According to Mary Kreta, vice president of enrollment management and strategic initiatives, there are currently four open positions in the office. Despite the federal government granting a pay increase to the financial aid office last year, “people just aren’t applying,” Kreta said. 

The federal government also created new aid requirements, including changing how funding is allocated to a student based on housing, transportation and school supplies. These changes created more work for the financial aid office.

“There’s no 40-hour work week for the financial aid employees anymore,” Kreta said. “They are the people who stay late and come in on the weekend and work.” 

Senior Taylor Curry, who’s 22 and studies French and political science, also ran into problems transferring his scholarship over for his study abroad in France last year.

“Trying to figure it out is like swimming in mud,” he said.

Curry, originally from Great Falls, needed his UM scholarship to cover his tuition and expenses while he studied abroad, but his aid was withheld and he couldn’t figure out why. After emailing the financial aid office several times, Curry eventually arrived at the office himself to sort out his hold. 

“The only time I ever get action is when I go into the office to ask someone sitting there if they’ll help,” Curry said. “They’re great and super helpful when I do that. But if we can’t contact them by phone or email, it feels sort of inaccessible.” 

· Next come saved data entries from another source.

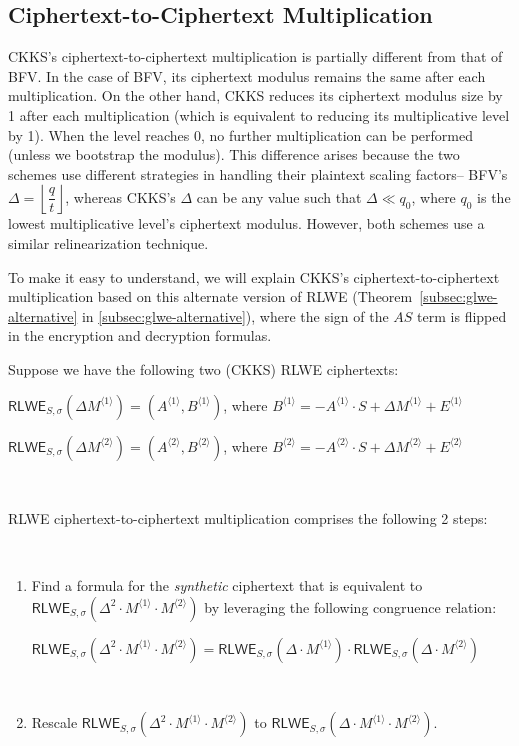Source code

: \subsection{Ciphertext-to-Ciphertext Multiplication}
\label{subsec:ckks-mult-cipher}

CKKS's ciphertext-to-ciphertext multiplication is partially different from that of BFV. In the case of BFV, its ciphertext modulus remains the same after each multiplication. On the other hand, CKKS reduces its ciphertext modulus size by 1 after each multiplication (which is equivalent to reducing its multiplicative level by 1). When the level reaches 0, no further multiplication can be performed (unless we bootstrap the modulus). This difference arises because the two schemes use different strategies in handling their plaintext scaling factors-- BFV's $\Delta = \left\lfloor\dfrac{q}{t}\right\rfloor$, whereas CKKS's $\Delta$ can be any value such that $\Delta \ll q_0$, where $q_0$ is the lowest multiplicative level's ciphertext modulus. However, both schemes use a similar relinearization technique. 

To make it easy to understand, we will explain CKKS's ciphertext-to-ciphertext multiplication based on this alternate version of RLWE (Theorem~\ref*{subsec:glwe-alternative} in \autoref{subsec:glwe-alternative}),
where the sign of the $AS$ term is flipped in the encryption and decryption formulas.

Suppose we have the following two (CKKS) RLWE ciphertexts:

$\textsf{RLWE}_{S, \sigma}(\Delta M^{\langle 1 \rangle}) = (A^{\langle 1 \rangle}, B^{\langle 1 \rangle})$, \text{ } where $B^{\langle 1 \rangle} = -A^{\langle 1 \rangle} \cdot S + \Delta M^{\langle 1 \rangle} + E^{\langle 1 \rangle}$

$\textsf{RLWE}_{S, \sigma}(\Delta M^{\langle 2 \rangle}) = (A^{\langle 2 \rangle}, B^{\langle 2 \rangle})$, \text{ } where $B^{\langle 2 \rangle} = -A^{\langle 2 \rangle} \cdot S + \Delta M^{\langle 2 \rangle} + E^{\langle 2 \rangle}$

$ $

\noindent RLWE ciphertext-to-ciphertext multiplication comprises the following 2 steps:


$ $

\begin{enumerate}
\item Find a formula for the \textit{synthetic} ciphertext that is equivalent to $\textsf{RLWE}_{S, \sigma}(\Delta^2 \cdot M^{\langle 1 \rangle} \cdot M^{\langle 2 \rangle})$ by leveraging the following congruence relation: 

$\textsf{RLWE}_{S, \sigma}(\Delta^2 \cdot M^{\langle 1 \rangle} \cdot M^{\langle 2 \rangle}) = \textsf{RLWE}_{S, \sigma}(\Delta \cdot M^{\langle 1 \rangle}) \cdot \textsf{RLWE}_{S, \sigma}(\Delta \cdot M^{\langle 2 \rangle})$ 

$ $

\item Rescale $\textsf{RLWE}_{S, \sigma}(\Delta^2 \cdot M^{\langle 1 \rangle} \cdot M^{\langle 2 \rangle})$ to $\textsf{RLWE}_{S, \sigma}(\Delta \cdot M^{\langle 1 \rangle} \cdot M^{\langle 2 \rangle})$.
\end{enumerate}

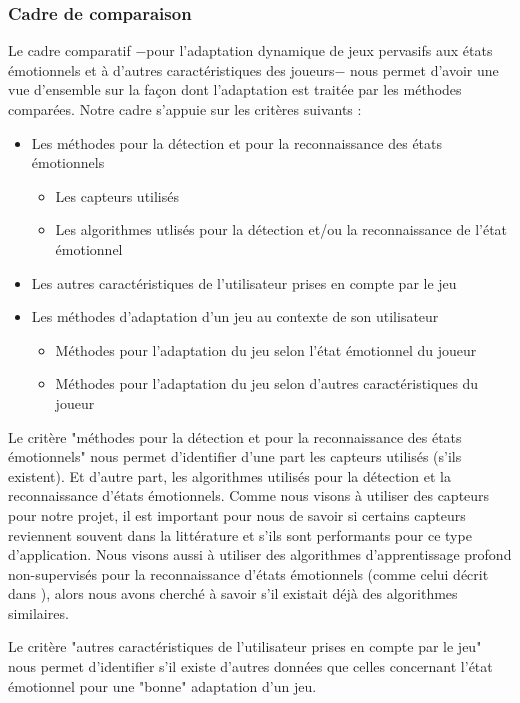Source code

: \documentclass[11pt]{article}
\begin{document}
		\subsubsection{Cadre de comparaison}
			Le cadre comparatif $-$pour l'adaptation dynamique de jeux pervasifs aux états émotionnels et à d'autres caractéristiques des joueurs$-$ nous permet d'avoir une vue d'ensemble sur la façon dont l'adaptation est traitée par les méthodes comparées.
			Notre cadre s'appuie sur les critères suivants :
			\begin{itemize}
				\item Les méthodes pour la détection et pour la reconnaissance des états émotionnels
				\begin{itemize}
					\item Les capteurs utilisés
					\item Les algorithmes utlisés pour la détection et/ou la reconnaissance de l'état émotionnel
				\end{itemize}
				\item Les autres caractéristiques de l'utilisateur prises en compte par le jeu
				\item Les méthodes d'adaptation d'un jeu au contexte de son utilisateur
				\begin{itemize}
					\item Méthodes pour l'adaptation du jeu selon l'état émotionnel du joueur
					\item Méthodes pour l'adaptation du jeu selon d'autres caractéristiques du joueur
				\end{itemize}
			\end{itemize}\par
			Le critère "méthodes pour la détection et pour la reconnaissance des états émotionnels" nous permet d'identifier d'une part les capteurs utilisés (s'ils existent).
			Et d'autre part, les algorithmes utilisés pour la détection et la reconnaissance d'états émotionnels.
			Comme nous visons à utiliser des capteurs pour notre projet, il est important pour nous de savoir si certains capteurs reviennent souvent dans la littérature et s'ils sont performants pour ce type d'application.
			Nous visons aussi à utiliser des algorithmes d'apprentissage profond non-supervisés pour la reconnaissance d'états émotionnels (comme celui décrit dans \cite{gal_et_al._2020}), alors nous avons cherché à savoir s'il existait déjà des algorithmes similaires.\par
			Le critère "autres caractéristiques de l'utilisateur prises en compte par le jeu" nous permet d'identifier s'il existe d'autres données que celles concernant l'état émotionnel pour une "bonne" adaptation d'un jeu.
\end{document}

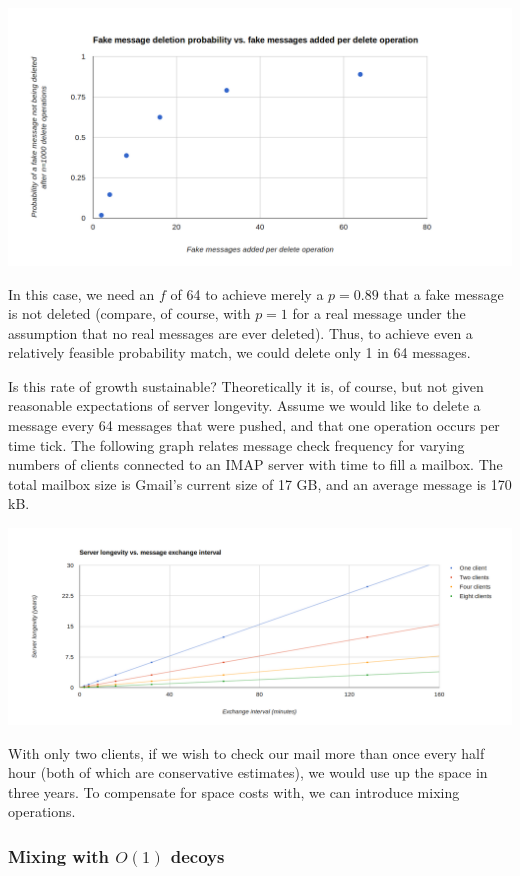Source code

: \documentclass[pageno]{jpaper}
\begin{document}
\includegraphics[width=\textwidth]{fake-message-deletion-probability-vs-num-fake-messages-added}

In this case, we need an $f$ of 64 to achieve merely a $p=0.89$ that a fake message is not deleted (compare, of course, with $p=1$ for a real message under the assumption that no real messages are ever deleted). Thus, to achieve even a relatively feasible probability match, we could delete only 1 in 64 messages.

Is this rate of growth sustainable? Theoretically it is, of course, but not given reasonable expectations of server longevity. Assume we would like to delete a message every 64 messages that were pushed, and that one operation occurs per time tick. The following graph relates message check frequency for varying numbers of clients connected to an IMAP server with time to fill a mailbox. The total mailbox size is Gmail's current size of 17 GB, and an average message is 170 kB.

\includegraphics[width=\textwidth]{server_longevity}

With only two clients, if we wish to check our mail more than once every half hour (both of which are conservative estimates), we would use up the space in three years. To compensate for space costs with, we can introduce mixing operations.

\subsubsection{Mixing with \texorpdfstring{$O(1)$}{O(1)} decoys}
\end{document}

Curry said he thinks the University should be more responsible and proactive in communicating with students and hiring more employees for the office.

But without people applying to the office, Kreta said the team is looking for new avenues to make the financial aid process easier. The team has begun collaborating with Student Account Services to get aid put on tuition bills earlier. They also started outsourcing some of their work, like verifying students’ status to receive financial aid, to other departments, allowing employees to work more directly with students. 

“We are looking at a myriad of ways to solve the issue of short staffing,” Kreta said. “It’s not just posting the job and crossing our fingers. It’s looking at different ways to change how we do financial aid processing.” 

Kreta also recommends students dealing with financial aid issues should reach out directly to the office through email or phone calls. Kreta emphasized that if students’ phone calls aren’t being picked up, it’s usually because they have an immediate issue like getting aid put on a student’s bill that needs to be paid that day. 

But while the staff works through its issues, some students are clamoring for changes in the system to be made quickly. 

“There’s one more piece of this puzzle that needs to be worked out,” Hornyak said. “And that’s the internal systemic issues.”